Garden vacuums are useful for small jobs – particularly the non-shredding types, as they’re good for picking up general litter as well as leaves. They’re not great for big jobs, though, as it’ll generally take longer to run around sucking everything up than it will to blow everything into one big pile.
Combined leaf blowers and garden vacs are best for the great majority of people, due to their versatility. The main drawback is they can be fiddly to set up and often have extra attachments you need to store, which you could potentially lose.
Things to consider when buying a leaf blower
We’ve already covered the different types of leaf blowers and garden vacs, but what else should you think about when deciding which one to buy? Here’s a handy check list of questions when choosing which leaf blower to buy.
How many leaves will you be clearing up?
This sounds very obvious (and it is), but it’s important. If you have a small garden then a smaller, lower-power blower or vac should suffice. Most people will be better off with a blower or combi blower and vac, but if you have a large amount of leaves then you’ll need a more powerful, longer-lasting machine to get the job done. If you have a large area to cover, don’t skimp on the machinery, as you’ll regret it later.

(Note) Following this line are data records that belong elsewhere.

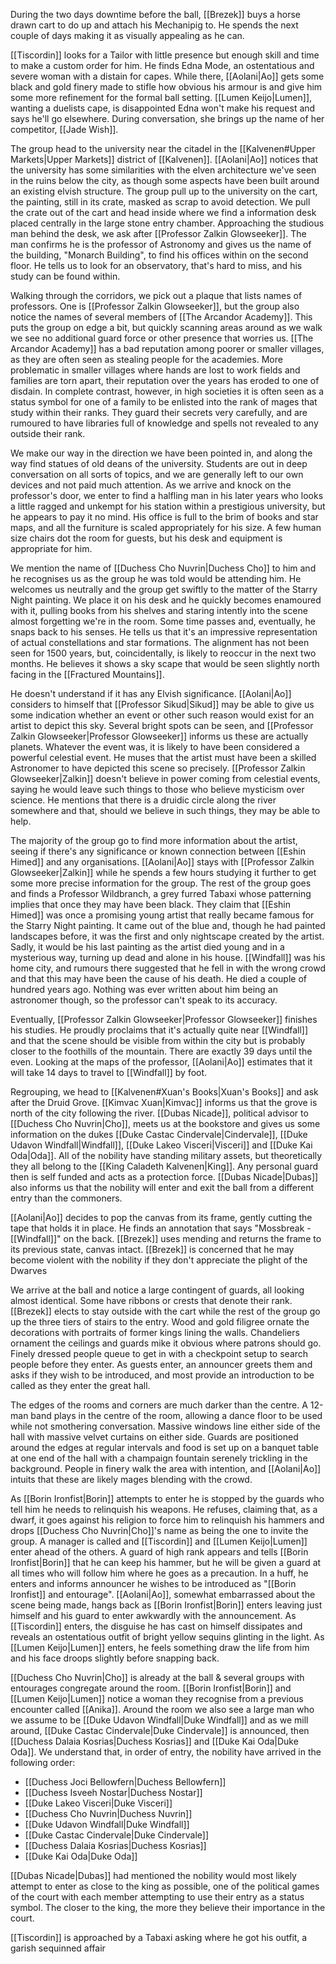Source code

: During the two days downtime before the ball, [[Brezek]] buys a horse drawn cart to do up and attach his Mechanipig to. He spends the next couple of days making it as visually appealing as he can.

[[Tiscordin]] looks for a Tailor with little presence but enough skill and time to make a custom order for him. He finds Edna Mode, an ostentatious and severe woman with a distain for capes. While there, [[Aolani|Ao]] gets some black and gold finery made to stifle how obvious his armour is and give him some more refinement for the formal ball setting. [[Lumen Keijo|Lumen]], wanting a duelists cape, is disappointed Edna won't make his request and says he'll go elsewhere. During conversation, she brings up the name of her competitor, [[Jade Wish]].

The group head to the university near the citadel in the [[Kalvenen#Upper Markets|Upper Markets]] district of [[Kalvenen]]. [[Aolani|Ao]] notices that the university has some similarities with the elven architecture we've seen in the ruins below the city, as though some aspects have been built around an existing elvish structure. The group pull up to the university on the cart, the painting, still in its crate, masked as scrap to avoid detection. We pull the crate out of the cart and head inside where we find a information desk placed centrally in the large stone entry chamber. Approaching the studious man behind the desk, we ask after [[Professor Zalkin Glowseeker]]. The man confirms he is the professor of Astronomy and gives us the name of the building, "Monarch Building", to find his offices within on the second floor. He tells us to look for an observatory, that's hard to miss, and his study can be found within.

Walking through the corridors, we pick out a plaque that lists names of professors. One is [[Professor Zalkin Glowseeker]], but the group also notice the names of several members of [[The Arcandor Academy]]. This puts the group on edge a bit, but quickly scanning areas around as we walk we see no additional guard force or other presence that worries us. [[The Arcandor Academy]] has a bad reputation among poorer or smaller villages, as they are often seen as stealing people for the academies. More problematic in smaller villages where hands are lost to work fields and families are torn apart, their reputation over the years has eroded to one of disdain. In complete contrast, however, in high societies it is often seen as a status symbol for one of a family to be enlisted into the rank of mages that study within their ranks. They guard their secrets very carefully, and are rumoured to have libraries full of knowledge and spells not revealed to any outside their rank.

We make our way in the direction we have been pointed in, and along the way find statues of old deans of the university. Students are out in deep conversation on all sorts of topics, and we are generally left to our own devices and not paid much attention. As we arrive and knock on the professor's door, we enter to find a halfling man in his later years who looks a little ragged and unkempt for his station within a prestigious university, but he appears to pay it no mind. His office is full to the brim of books and star maps, and all the furniture is scaled appropriately for his size. A few human size chairs dot the room for guests, but his desk and equipment is appropriate for him.

We mention the name of [[Duchess Cho Nuvrin|Duchess Cho]] to him and he recognises us as the group he was told would be attending him. He welcomes us neutrally and the group get swiftly to the matter of the Starry Night painting. We place it on his desk and he quickly becomes enamoured with it, pulling books from his shelves and staring intently into the scene almost forgetting we're in the room. Some time passes and, eventually, he snaps back to his senses. He tells us that it's an impressive representation of actual constellations and star formations. The alignment has not been seen for 1500 years, but, coincidentally, is likely to reoccur in the next two months. He believes it shows a sky scape that would be seen slightly north facing in the [[Fractured Mountains]].

He doesn't understand if it has any Elvish significance. [[Aolani|Ao]] considers to himself that [[Professor Sikud|Sikud]] may be able to give us some indication whether an event or other such reason would exist for an artist to depict this sky. Several bright spots can be seen, and [[Professor Zalkin Glowseeker|Professor Glowseeker]] informs us these are actually planets. Whatever the event was, it is likely to have been considered a powerful celestial event. He muses that the artist must have been a skilled Astronomer to have depicted this scene so precisely. [[Professor Zalkin Glowseeker|Zalkin]] doesn't believe in power coming from celestial events, saying he would leave such things to those who believe mysticism over science. He mentions that there is a druidic circle along the river somewhere and that, should we believe in such things, they may be able to help.

The majority of the group go to find more information about the artist, seeing if there's any significance or known connection between [[Eshin Himed]] and any organisations. [[Aolani|Ao]] stays with [[Professor Zalkin Glowseeker|Zalkin]] while he spends a few hours studying it further to get some more precise information for the group. The rest of the group goes and finds a Professor Wildbranch, a grey furred Tabaxi whose patterning implies that once they may have been black. They claim that [[Eshin Himed]] was once a promising young artist that really became famous for the Starry Night painting. It came out of the blue and, though he had painted landscapes before, it was the first and only nightscape created by the artist. Sadly, it would be his last painting as the artist died young and in a mysterious way, turning up dead and alone in his house. [[Windfall]] was his home city, and rumours there suggested that he fell in with the wrong crowd and that this may have been the cause of his death. He died a couple of hundred years ago. Nothing was ever written about him being an astronomer though, so the professor can't speak to its accuracy.

Eventually, [[Professor Zalkin Glowseeker|Professor Glowseeker]] finishes his studies. He proudly proclaims that it's actually quite near [[Windfall]] and that the scene should be visible from within the city but is probably closer to the foothills of the mountain. There are exactly 39 days until the even. Looking at the maps of the professor, [[Aolani|Ao]] estimates that it will take 14 days to travel to [[Windfall]] by foot.

Regrouping, we head to [[Kalvenen#Xuan's Books|Xuan's Books]] and ask after the Druid Grove. [[Kimvac Xuan|Kimvac]] informs us that the grove is north of the city following the river. [[Dubas Nicade]], political advisor to [[Duchess Cho Nuvrin|Cho]], meets us at the bookstore and gives us some information on the dukes [[Duke Castac Cindervale|Cindervale]], [[Duke Udavon Windfall|Windfall]], [[Duke Lakeo Visceri|Visceri]] and [[Duke Kai Oda|Oda]]. All of the nobility have standing military assets, but theoretically they all belong to the [[King Caladeth Kalvenen|King]]. Any personal guard then is self funded and acts as a protection force. [[Dubas Nicade|Dubas]] also informs us that the nobility will enter and exit the ball from a different entry than the commoners.

[[Aolani|Ao]] decides to pop the canvas from its frame, gently cutting the tape that holds it in place. He finds an annotation that says "Mossbreak - [[Windfall]]" on the back. [[Brezek]] uses mending and returns the frame to its previous state, canvas intact. [[Brezek]] is concerned that he may become violent with the nobility if they don't appreciate the plight of the Dwarves

We arrive at the ball and notice a large contingent of guards, all looking almost identical. Some have ribbons or crests that denote their rank. [[Brezek]] elects to stay outside with the cart while the rest of the group go up the three tiers of stairs to the entry. Wood and gold filigree ornate the decorations with portraits of former kings lining the walls. Chandeliers ornament the ceilings and guards mike it obvious where patrons should go. Finely dressed people queue to get in with a checkpoint setup to search people before they enter. As guests enter, an announcer greets them and asks if they wish to be introduced, and most provide an introduction to be called as they enter the great hall.

The edges of the rooms and corners are much darker than the centre. A 12-man band plays in the centre of the room, allowing a dance floor to be used while not smothering conversation. Massive windows line either side of the hall with massive velvet curtains on either side. Guards are positioned around the edges at regular intervals and food is set up on a banquet table at one end of the hall with a champaign fountain serenely trickling in the background. People in finery walk the area with intention, and [[Aolani|Ao]] intuits that these are likely mages blending with the crowd.

As [[Borin Ironfist|Borin]] attempts to enter he is stopped by the guards who tell him he needs to relinquish his weapons. He refuses, claiming that, as a dwarf, it goes against his religion to force him to relinquish his hammers and drops [[Duchess Cho Nuvrin|Cho]]'s name as being the one to invite the group. A manager is called and [[Tiscordin]] and [[Lumen Keijo|Lumen]] enter ahead of the others. A guard of high rank appears and tells [[Borin Ironfist|Borin]] that he can keep his hammer, but he will be given a guard at all times who will follow him where he goes as a precaution. In a huff, he enters and informs announcer he wishes to be introduced as "[[Borin Ironfist]] and entourage". [[Aolani|Ao]], somewhat embarrassed about the scene being made, hangs back as [[Borin Ironfist|Borin]] enters leaving just himself and his guard to enter awkwardly with the announcement. As [[Tiscordin]] enters, the disguise he has cast on himself dissipates and reveals an ostentatious outfit of bright yellow sequins glinting in the light. As [[Lumen Keijo|Lumen]] enters, he feels something draw the life from him and his face droops slightly before snapping back.

[[Duchess Cho Nuvrin|Cho]] is already at the ball & several groups with entourages congregate around the room. [[Borin Ironfist|Borin]] and [[Lumen Keijo|Lumen]] notice a woman they recognise from a previous encounter called [[Anika]]. Around the room we also see a large man who we assume to be [[Duke Udavon Windfall|Duke Windfall]] and as we mill around, [[Duke Castac Cindervale|Duke Cindervale]] is announced, then [[Duchess Dalaia Kosrias|Duchess Kosrias]] and [[Duke Kai Oda|Duke Oda]]. We understand that, in order of entry, the nobility have arrived in the following order:
- [[Duchess Joci Bellowfern|Duchess Bellowfern]]
- [[Duchess Isveeh Nostar|Duchess Nostar]]
- [[Duke Lakeo Visceri|Duke Visceri]]
- [[Duchess Cho Nuvrin|Duchess Nuvrin]]
- [[Duke Udavon Windfall|Duke Windfall]]
- [[Duke Castac Cindervale|Duke Cindervale]]
- [[Duchess Dalaia Kosrias|Duchess Kosrias]]
- [[Duke Kai Oda|Duke Oda]]

[[Dubas Nicade|Dubas]] had mentioned the nobility would most likely attempt to enter as close to the king as possible, one of the political games of the court with each member attempting to use their entry as a status symbol. The closer to the king, the more they believe their importance in the court.

[[Tiscordin]] is approached by a Tabaxi asking where he got his outfit, a garish sequinned affair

Do you want to pick up litter too?
If so, a straight garden vac without shredding is what you need. They’re not as good at picking up and storing wet leaves, but they’re a hugely versatile time saver.
Mains, battery or petrol – which is best?
Most battery-powered models only last well under 30 minutes. The powerful models will clear quite a lot in that time, but if your garden really is large and you’re looking to work for several hours then a mains or petrol powered model will be required. Petrol gives you range but they tend to be more expensive and are generally something we’d only recommend if absolutely needed. For most households, a mains-powered combi and a long extension cord are you best bet.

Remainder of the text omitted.